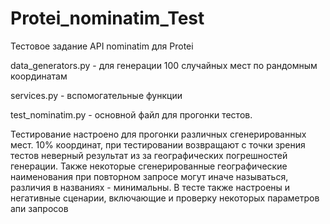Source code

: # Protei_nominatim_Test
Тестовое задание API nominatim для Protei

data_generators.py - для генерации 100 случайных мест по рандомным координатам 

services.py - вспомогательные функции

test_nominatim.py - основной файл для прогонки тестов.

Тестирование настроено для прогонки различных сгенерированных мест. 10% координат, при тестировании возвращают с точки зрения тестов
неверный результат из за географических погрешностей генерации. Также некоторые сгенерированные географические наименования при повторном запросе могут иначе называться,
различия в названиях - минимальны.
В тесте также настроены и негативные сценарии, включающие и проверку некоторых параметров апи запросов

★ ★ ★ ★

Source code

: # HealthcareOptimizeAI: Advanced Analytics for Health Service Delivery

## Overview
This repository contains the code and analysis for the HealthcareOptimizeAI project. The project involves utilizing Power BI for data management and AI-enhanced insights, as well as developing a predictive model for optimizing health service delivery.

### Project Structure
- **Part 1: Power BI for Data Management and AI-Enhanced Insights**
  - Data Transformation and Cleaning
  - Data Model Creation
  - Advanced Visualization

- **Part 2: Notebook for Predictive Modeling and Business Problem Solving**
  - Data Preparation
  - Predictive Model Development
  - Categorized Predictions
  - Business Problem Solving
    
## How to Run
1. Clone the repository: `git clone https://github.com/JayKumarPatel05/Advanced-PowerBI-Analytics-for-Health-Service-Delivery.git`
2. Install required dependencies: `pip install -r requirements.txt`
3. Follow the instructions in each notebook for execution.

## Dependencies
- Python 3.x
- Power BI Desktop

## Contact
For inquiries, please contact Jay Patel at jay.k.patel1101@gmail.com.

★ ★ ★ ★

*Task prompt*:
In the records above, locate each line with the word "мест". Copy all such lines.

*Your response*:
data_generators.py - для генерации 100 случайных мест по рандомным координатам 
Тестирование настроено для прогонки различных сгенерированных мест. 10% координат, при тестировании возвращают с точки зрения тестов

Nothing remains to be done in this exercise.